I) The blessed Patriarch, the Father of the community,
was questioned by him: "Whether the Gospel is one, and whether it is the
same, without differences, which all Christians in the world hold
to?" The blessed one answered that it is one and the same among the
Greeks, the Romans, the Syrians, the Copts, the Cushites, the Indians, the
Armenians, the Persians, and the rest of all peoples and tongues.
II) Again he asked, "Since the Gospel is one, why
is the faith different?" The Blessed one responded, "Just as
the Torah is one and the same and it is accepted by us Christians and by you Mhaggraye, and by the Jews and
by the Samaritans, and each is distinct in belief; likewise concerning faith in
the Gospel, each heretical group understands and interprets it differently, and
not like us [the Orthodox].
III) Again he asked, "whom do you say Christ is?

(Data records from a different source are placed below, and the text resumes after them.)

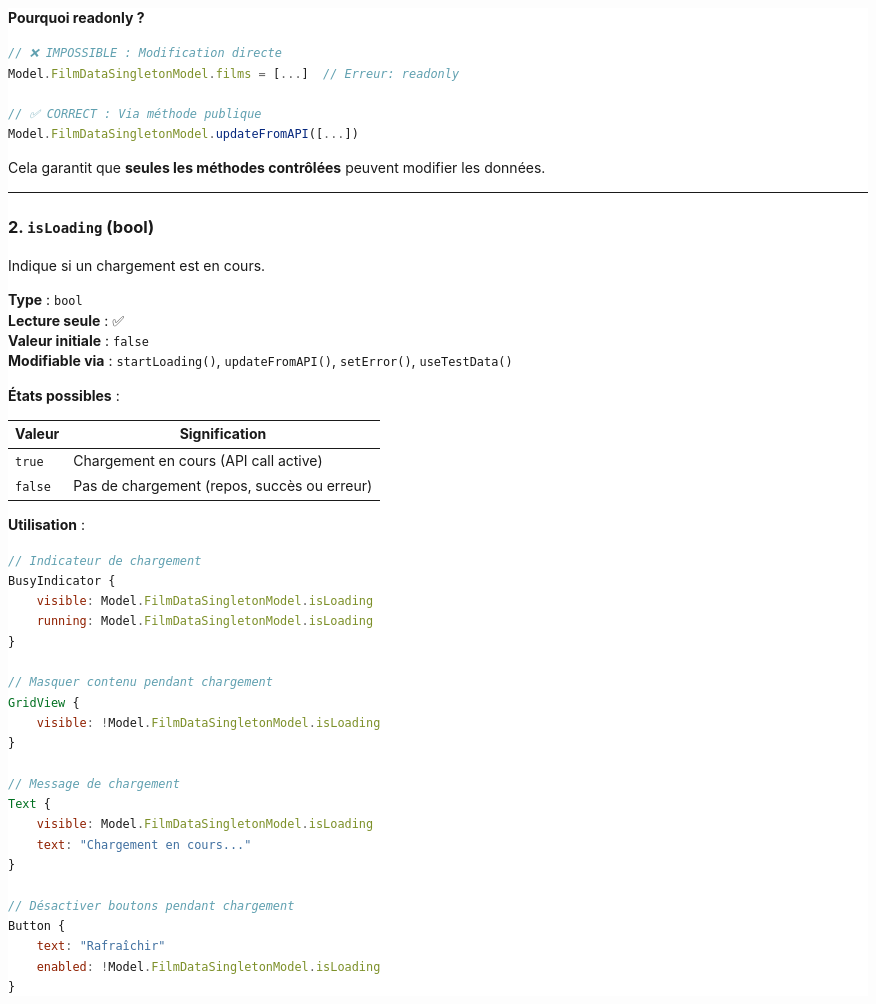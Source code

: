 **Pourquoi readonly ?**

```qml
// ❌ IMPOSSIBLE : Modification directe
Model.FilmDataSingletonModel.films = [...]  // Erreur: readonly

// ✅ CORRECT : Via méthode publique
Model.FilmDataSingletonModel.updateFromAPI([...])
```

Cela garantit que **seules les méthodes contrôlées** peuvent modifier les données.

---

### 2. `isLoading` (bool)

Indique si un chargement est en cours.

**Type** : `bool`  
**Lecture seule** : ✅  
**Valeur initiale** : `false`  
**Modifiable via** : `startLoading()`, `updateFromAPI()`, `setError()`, `useTestData()`

**États possibles** :

| Valeur | Signification |
|--------|--------------|
| `true` | Chargement en cours (API call active) |
| `false` | Pas de chargement (repos, succès ou erreur) |

**Utilisation** :

```qml
// Indicateur de chargement
BusyIndicator {
    visible: Model.FilmDataSingletonModel.isLoading
    running: Model.FilmDataSingletonModel.isLoading
}

// Masquer contenu pendant chargement
GridView {
    visible: !Model.FilmDataSingletonModel.isLoading
}

// Message de chargement
Text {
    visible: Model.FilmDataSingletonModel.isLoading
    text: "Chargement en cours..."
}

// Désactiver boutons pendant chargement
Button {
    text: "Rafraîchir"
    enabled: !Model.FilmDataSingletonModel.isLoading
}
```

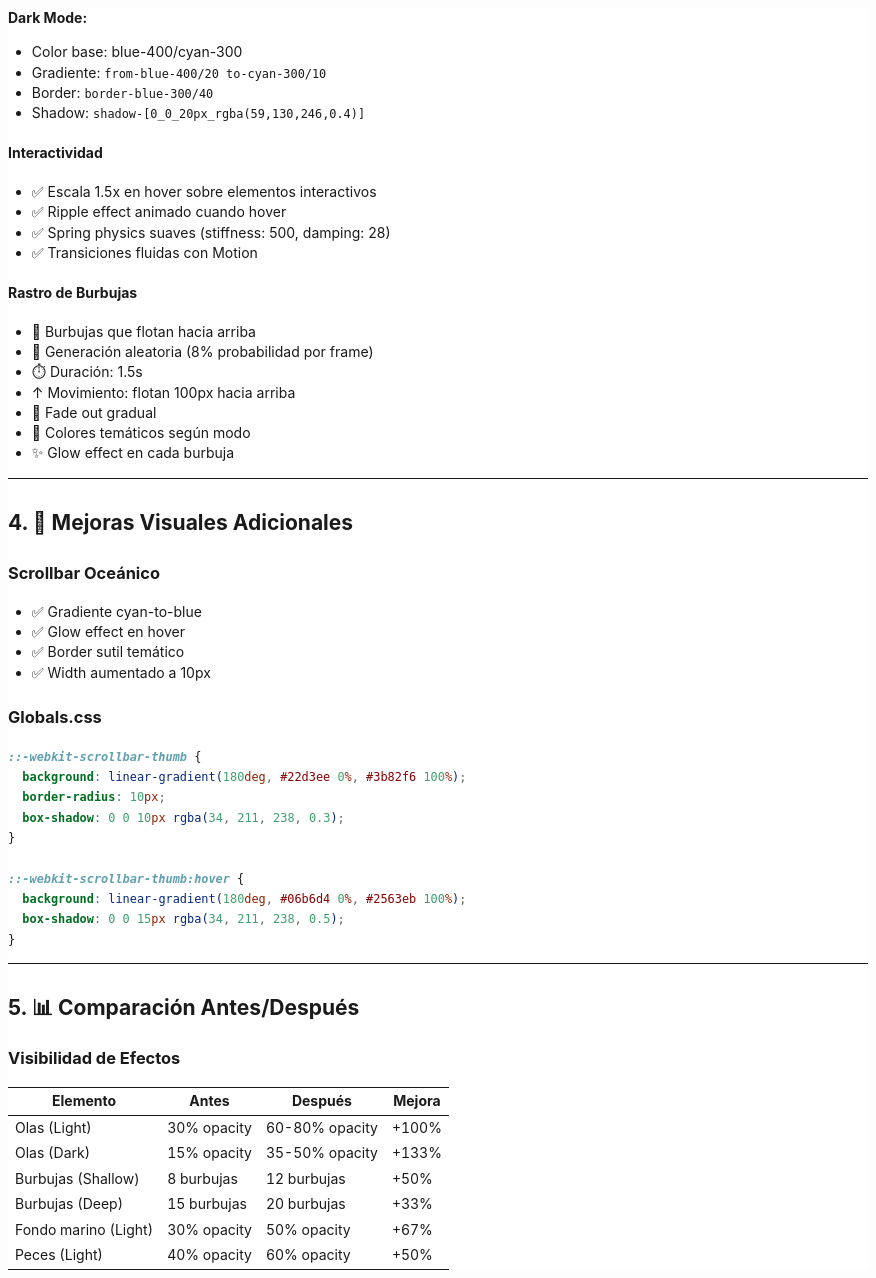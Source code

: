 **Dark Mode:**
- Color base: blue-400/cyan-300
- Gradiente: `from-blue-400/20 to-cyan-300/10`
- Border: `border-blue-300/40`
- Shadow: `shadow-[0_0_20px_rgba(59,130,246,0.4)]`

#### Interactividad
- ✅ Escala 1.5x en hover sobre elementos interactivos
- ✅ Ripple effect animado cuando hover
- ✅ Spring physics suaves (stiffness: 500, damping: 28)
- ✅ Transiciones fluidas con Motion

#### Rastro de Burbujas
- 🫧 Burbujas que flotan hacia arriba
- 🎲 Generación aleatoria (8% probabilidad por frame)
- ⏱️ Duración: 1.5s
- ↑ Movimiento: flotan 100px hacia arriba
- 💨 Fade out gradual
- 🌈 Colores temáticos según modo
- ✨ Glow effect en cada burbuja

---

## 4. 🎨 Mejoras Visuales Adicionales

### Scrollbar Oceánico
- ✅ Gradiente cyan-to-blue
- ✅ Glow effect en hover
- ✅ Border sutil temático
- ✅ Width aumentado a 10px

### Globals.css
```css
::-webkit-scrollbar-thumb {
  background: linear-gradient(180deg, #22d3ee 0%, #3b82f6 100%);
  border-radius: 10px;
  box-shadow: 0 0 10px rgba(34, 211, 238, 0.3);
}

::-webkit-scrollbar-thumb:hover {
  background: linear-gradient(180deg, #06b6d4 0%, #2563eb 100%);
  box-shadow: 0 0 15px rgba(34, 211, 238, 0.5);
}
```

---

## 5. 📊 Comparación Antes/Después

### Visibilidad de Efectos
| Elemento | Antes | Después | Mejora |
|----------|-------|---------|--------|
| Olas (Light) | 30% opacity | 60-80% opacity | +100% |
| Olas (Dark) | 15% opacity | 35-50% opacity | +133% |
| Burbujas (Shallow) | 8 burbujas | 12 burbujas | +50% |
| Burbujas (Deep) | 15 burbujas | 20 burbujas | +33% |
| Fondo marino (Light) | 30% opacity | 50% opacity | +67% |
| Peces (Light) | 40% opacity | 60% opacity | +50% |
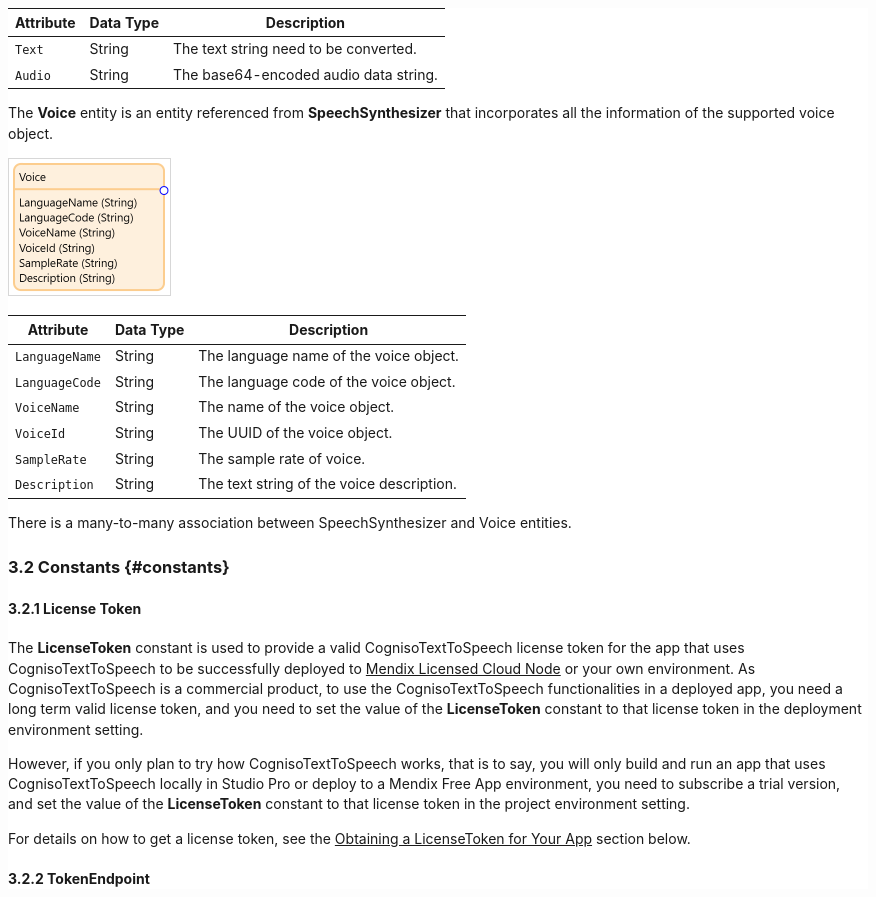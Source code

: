 | Attribute |Data Type | Description|
| --- | --- |---|
| `Text` | String |The text string need to be converted. |
| `Audio` | String |The base64-encoded audio data string. |

The **Voice** entity is an entity referenced from **SpeechSynthesizer** that incorporates all the information of the supported voice object.

![voice](attachments/cogniso-text-to-speech/voice.png)

| Attribute |Data Type | Description|
| --- | --- |---|
| `LanguageName` | String |The language name of the voice object. |
| `LanguageCode` | String |The language code of the voice object. |
| `VoiceName` | String |The name of the voice object. |
| `VoiceId` | String |The UUID of the voice object. |
| `SampleRate` | String |The sample rate of voice. |
| `Description` | String |The text string of the voice description. |

There is a many-to-many association between SpeechSynthesizer and Voice entities.

### 3.2 Constants {#constants}

#### 3.2.1 License Token

The **LicenseToken** constant is used to provide a valid CognisoTextToSpeech license token for the app that uses CognisoTextToSpeech to be successfully deployed to [Mendix Licensed Cloud Node](/developerportal/deploy/mendix-cloud-deploy) or your own environment. As CognisoTextToSpeech is a commercial product, to use the CognisoTextToSpeech functionalities in a deployed app, you need a long term valid license token, and you need to set the value of the **LicenseToken** constant to that license token in the deployment environment setting.

However, if you only plan to try how CognisoTextToSpeech works, that is to say, you will only build and run an app that uses CognisoTextToSpeech locally in Studio Pro or deploy to a Mendix Free App environment, you need to subscribe a trial version, and set the value of the **LicenseToken** constant to that license token in the project environment setting.

For details on how to get a license token, see the [Obtaining a LicenseToken for Your App](#obtain) section below.

#### 3.2.2 TokenEndpoint
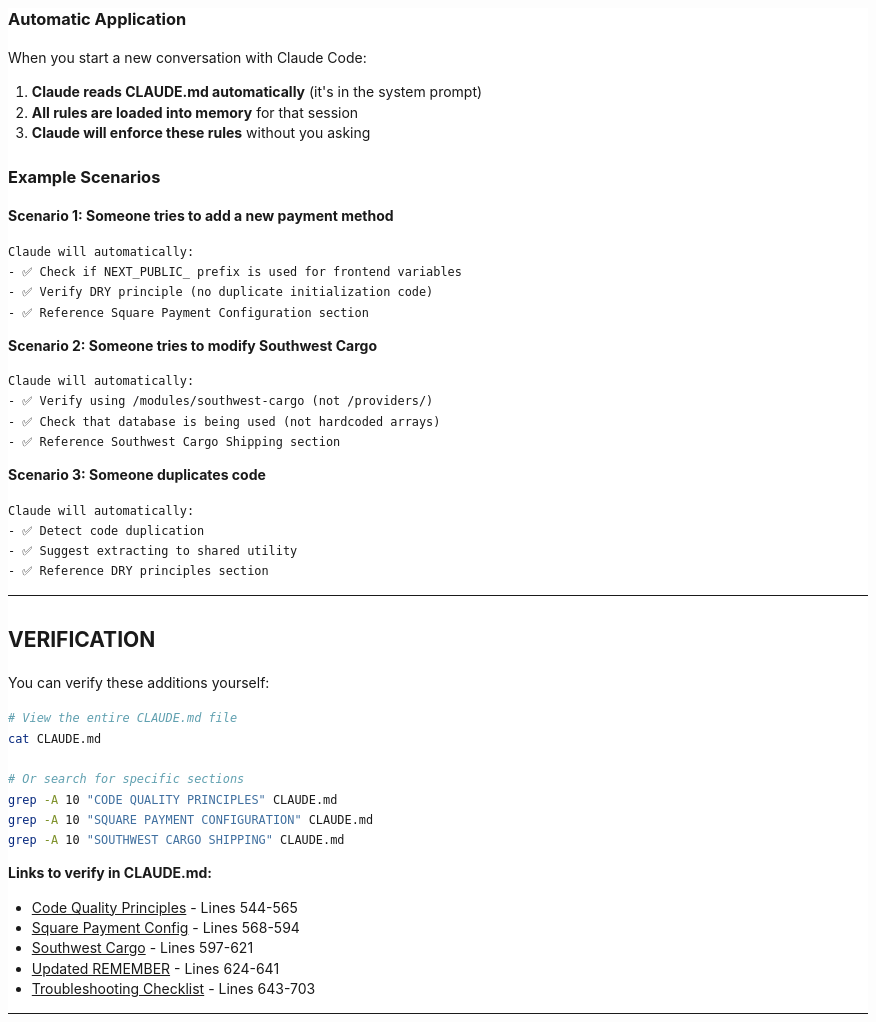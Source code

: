 ### Automatic Application

When you start a new conversation with Claude Code:

1. **Claude reads CLAUDE.md automatically** (it's in the system prompt)
2. **All rules are loaded into memory** for that session
3. **Claude will enforce these rules** without you asking

### Example Scenarios

**Scenario 1: Someone tries to add a new payment method**

```
Claude will automatically:
- ✅ Check if NEXT_PUBLIC_ prefix is used for frontend variables
- ✅ Verify DRY principle (no duplicate initialization code)
- ✅ Reference Square Payment Configuration section
```

**Scenario 2: Someone tries to modify Southwest Cargo**

```
Claude will automatically:
- ✅ Verify using /modules/southwest-cargo (not /providers/)
- ✅ Check that database is being used (not hardcoded arrays)
- ✅ Reference Southwest Cargo Shipping section
```

**Scenario 3: Someone duplicates code**

```
Claude will automatically:
- ✅ Detect code duplication
- ✅ Suggest extracting to shared utility
- ✅ Reference DRY principles section
```

---

## VERIFICATION

You can verify these additions yourself:

```bash
# View the entire CLAUDE.md file
cat CLAUDE.md

# Or search for specific sections
grep -A 10 "CODE QUALITY PRINCIPLES" CLAUDE.md
grep -A 10 "SQUARE PAYMENT CONFIGURATION" CLAUDE.md
grep -A 10 "SOUTHWEST CARGO SHIPPING" CLAUDE.md
```

**Links to verify in CLAUDE.md:**

- [Code Quality Principles](CLAUDE.md#code-quality-principles-october-18-2025) - Lines 544-565
- [Square Payment Config](CLAUDE.md#critical-square-payment-configuration-october-18-2025) - Lines 568-594
- [Southwest Cargo](CLAUDE.md#critical-southwest-cargo-shipping-october-18-2025) - Lines 597-621
- [Updated REMEMBER](CLAUDE.md#remember) - Lines 624-641
- [Troubleshooting Checklist](CLAUDE.md#troubleshooting-checklist---check-this-first) - Lines 643-703

---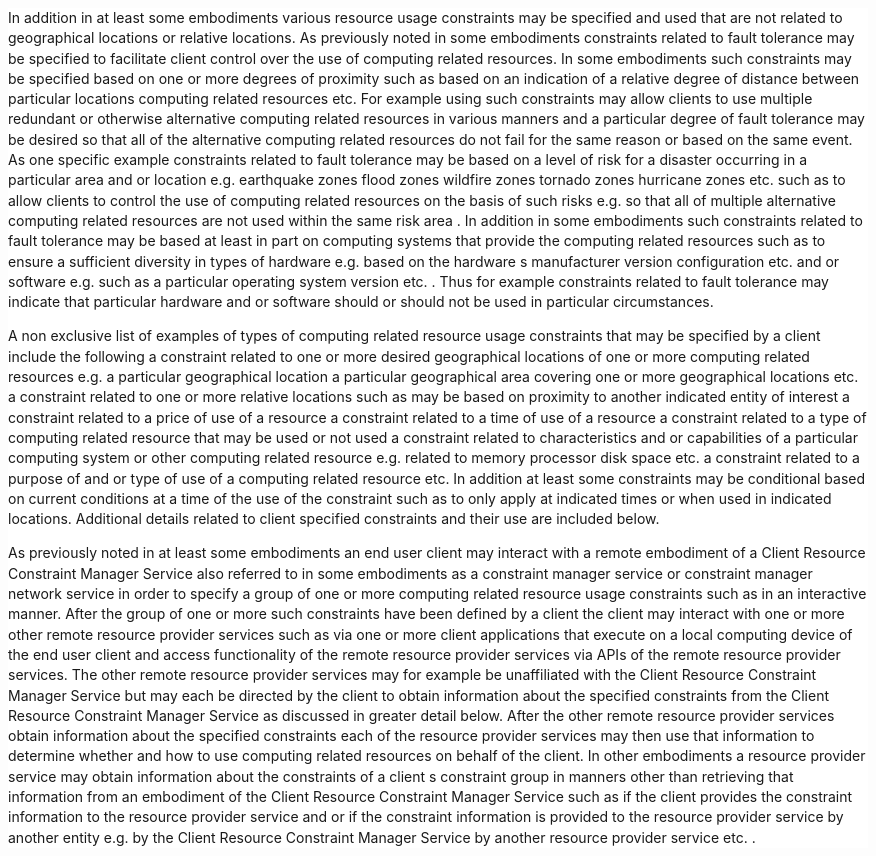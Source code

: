 In addition in at least some embodiments various resource usage constraints may be specified and used that are not related to geographical locations or relative locations. As previously noted in some embodiments constraints related to fault tolerance may be specified to facilitate client control over the use of computing related resources. In some embodiments such constraints may be specified based on one or more degrees of proximity such as based on an indication of a relative degree of distance between particular locations computing related resources etc. For example using such constraints may allow clients to use multiple redundant or otherwise alternative computing related resources in various manners and a particular degree of fault tolerance may be desired so that all of the alternative computing related resources do not fail for the same reason or based on the same event. As one specific example constraints related to fault tolerance may be based on a level of risk for a disaster occurring in a particular area and or location e.g. earthquake zones flood zones wildfire zones tornado zones hurricane zones etc. such as to allow clients to control the use of computing related resources on the basis of such risks e.g. so that all of multiple alternative computing related resources are not used within the same risk area . In addition in some embodiments such constraints related to fault tolerance may be based at least in part on computing systems that provide the computing related resources such as to ensure a sufficient diversity in types of hardware e.g. based on the hardware s manufacturer version configuration etc. and or software e.g. such as a particular operating system version etc. . Thus for example constraints related to fault tolerance may indicate that particular hardware and or software should or should not be used in particular circumstances.

A non exclusive list of examples of types of computing related resource usage constraints that may be specified by a client include the following a constraint related to one or more desired geographical locations of one or more computing related resources e.g. a particular geographical location a particular geographical area covering one or more geographical locations etc. a constraint related to one or more relative locations such as may be based on proximity to another indicated entity of interest a constraint related to a price of use of a resource a constraint related to a time of use of a resource a constraint related to a type of computing related resource that may be used or not used a constraint related to characteristics and or capabilities of a particular computing system or other computing related resource e.g. related to memory processor disk space etc. a constraint related to a purpose of and or type of use of a computing related resource etc. In addition at least some constraints may be conditional based on current conditions at a time of the use of the constraint such as to only apply at indicated times or when used in indicated locations. Additional details related to client specified constraints and their use are included below.

As previously noted in at least some embodiments an end user client may interact with a remote embodiment of a Client Resource Constraint Manager Service also referred to in some embodiments as a constraint manager service or constraint manager network service in order to specify a group of one or more computing related resource usage constraints such as in an interactive manner. After the group of one or more such constraints have been defined by a client the client may interact with one or more other remote resource provider services such as via one or more client applications that execute on a local computing device of the end user client and access functionality of the remote resource provider services via APIs of the remote resource provider services. The other remote resource provider services may for example be unaffiliated with the Client Resource Constraint Manager Service but may each be directed by the client to obtain information about the specified constraints from the Client Resource Constraint Manager Service as discussed in greater detail below. After the other remote resource provider services obtain information about the specified constraints each of the resource provider services may then use that information to determine whether and how to use computing related resources on behalf of the client. In other embodiments a resource provider service may obtain information about the constraints of a client s constraint group in manners other than retrieving that information from an embodiment of the Client Resource Constraint Manager Service such as if the client provides the constraint information to the resource provider service and or if the constraint information is provided to the resource provider service by another entity e.g. by the Client Resource Constraint Manager Service by another resource provider service etc. .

Is he God or not?" And our Father answered, "He is God; and the
Word, who was born from God the Father, who is eternal and without
beginning. At the end of time, for the salvation of mankind, He became
flesh and was inhominated from the Holy Spirit and from the holy Virgin Mary,
the mother of God, and became man."
IV) And the glorious Amir asked him this: "When
Christ was in the womb of Mary, the one you say is God, who was carrying and
ruling the Heaven and earth?" Our blessed father argued with him
concerning the question: "When God came down to Mount Sinai and spoke with
Moses for forty days and forty nights(5), who was carrying and ruling the
Heaven and earth; as long as you claim that you accept Moses and his
books."(6) The Amir said, "He is God and He rules the
Heaven and earth." Immediately, he heard this from our Father:
"Likewise Christ [who is] God when he was in the womb of the virgin, he
was carrying and ruling the Heaven and earth, and everything which is in them
as Almighty God."
V) Again the glorious Amir asked, "What kind of
belief and faith did Abraham and Moses hold?" Our blessed Father
answered, "It is the belief and faith of Christians that they held:
Abraham, Isaac, Jacob, Moses, Aaron, the rest of the prophets, all the just and
righteous ones."(7)
The Amir said, "Why did they not write clearly
and make it known concerning Christ?" Our blessed father replied,
"As sharers of the mysteries and intimate ones they knew it, but [because
of] the infancy and innocence of the people at the time, who were inclined to
worship many gods [polytheism] and cling to them, to such an extent that they
regarded wood, stones and many other things as gods, they made idols, they
worshipped them and sacrificed to them. [For this reason] the holy ones
did not want to give the erroneous ones a pretext that they might depart from
the Living God and follow error, but prudently proclaimed the truth:
"Hear, Israel, the Lord God is One Lord"(8) for they truly knew
that there is only One God, and one Godhead, that of the Father, the Son and
the Holy Spirit. Thus they spoke and wrote symbolically concerning God
that He is One in divinity and three hypostases and persons; there neither is
nor do we confess three gods or three deities; there are neither gods nor
deities; for the Godhead of the Father, the Son and the Holy Spirit is One, as
we have said, and from the Father is the Son and the Holy Spirit. If you
want, I am ready and prepared to confirm this from the holy Books."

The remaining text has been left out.